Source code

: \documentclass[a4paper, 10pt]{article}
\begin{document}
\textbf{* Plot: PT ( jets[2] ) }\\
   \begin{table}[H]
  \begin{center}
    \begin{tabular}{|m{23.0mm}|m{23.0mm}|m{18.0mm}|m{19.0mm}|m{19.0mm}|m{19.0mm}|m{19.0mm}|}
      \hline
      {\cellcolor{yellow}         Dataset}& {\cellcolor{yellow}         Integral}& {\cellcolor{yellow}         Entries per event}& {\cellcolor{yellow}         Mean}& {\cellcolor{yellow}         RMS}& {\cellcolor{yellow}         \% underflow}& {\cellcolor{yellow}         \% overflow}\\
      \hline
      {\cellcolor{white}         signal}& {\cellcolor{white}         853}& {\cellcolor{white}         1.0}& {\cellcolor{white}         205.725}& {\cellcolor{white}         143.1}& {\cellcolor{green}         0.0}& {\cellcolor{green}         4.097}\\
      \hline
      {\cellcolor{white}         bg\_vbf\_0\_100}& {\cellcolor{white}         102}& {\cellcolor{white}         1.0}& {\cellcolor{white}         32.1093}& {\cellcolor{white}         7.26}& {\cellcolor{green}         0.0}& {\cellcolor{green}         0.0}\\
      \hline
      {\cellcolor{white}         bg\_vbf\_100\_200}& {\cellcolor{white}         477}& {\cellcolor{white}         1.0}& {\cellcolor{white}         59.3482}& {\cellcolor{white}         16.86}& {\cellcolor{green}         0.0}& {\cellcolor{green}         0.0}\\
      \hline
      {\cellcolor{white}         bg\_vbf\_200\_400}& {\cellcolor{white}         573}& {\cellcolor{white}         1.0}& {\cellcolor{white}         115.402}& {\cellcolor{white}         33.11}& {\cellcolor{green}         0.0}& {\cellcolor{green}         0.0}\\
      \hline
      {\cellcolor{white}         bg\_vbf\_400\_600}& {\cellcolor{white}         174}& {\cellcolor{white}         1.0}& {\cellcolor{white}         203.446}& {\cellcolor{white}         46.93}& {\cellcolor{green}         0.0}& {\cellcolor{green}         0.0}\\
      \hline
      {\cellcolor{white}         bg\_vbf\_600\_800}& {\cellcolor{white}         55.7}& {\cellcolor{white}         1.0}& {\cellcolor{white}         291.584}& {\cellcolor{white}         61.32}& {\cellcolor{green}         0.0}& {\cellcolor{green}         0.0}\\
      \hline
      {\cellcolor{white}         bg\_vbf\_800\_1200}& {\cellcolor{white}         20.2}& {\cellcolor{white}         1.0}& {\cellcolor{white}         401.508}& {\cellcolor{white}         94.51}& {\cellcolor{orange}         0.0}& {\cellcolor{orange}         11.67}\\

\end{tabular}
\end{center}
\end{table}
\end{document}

What you have to do: Each line of the data above that contains the string "begin" should be counted; give only the total.

Exercise solution: 4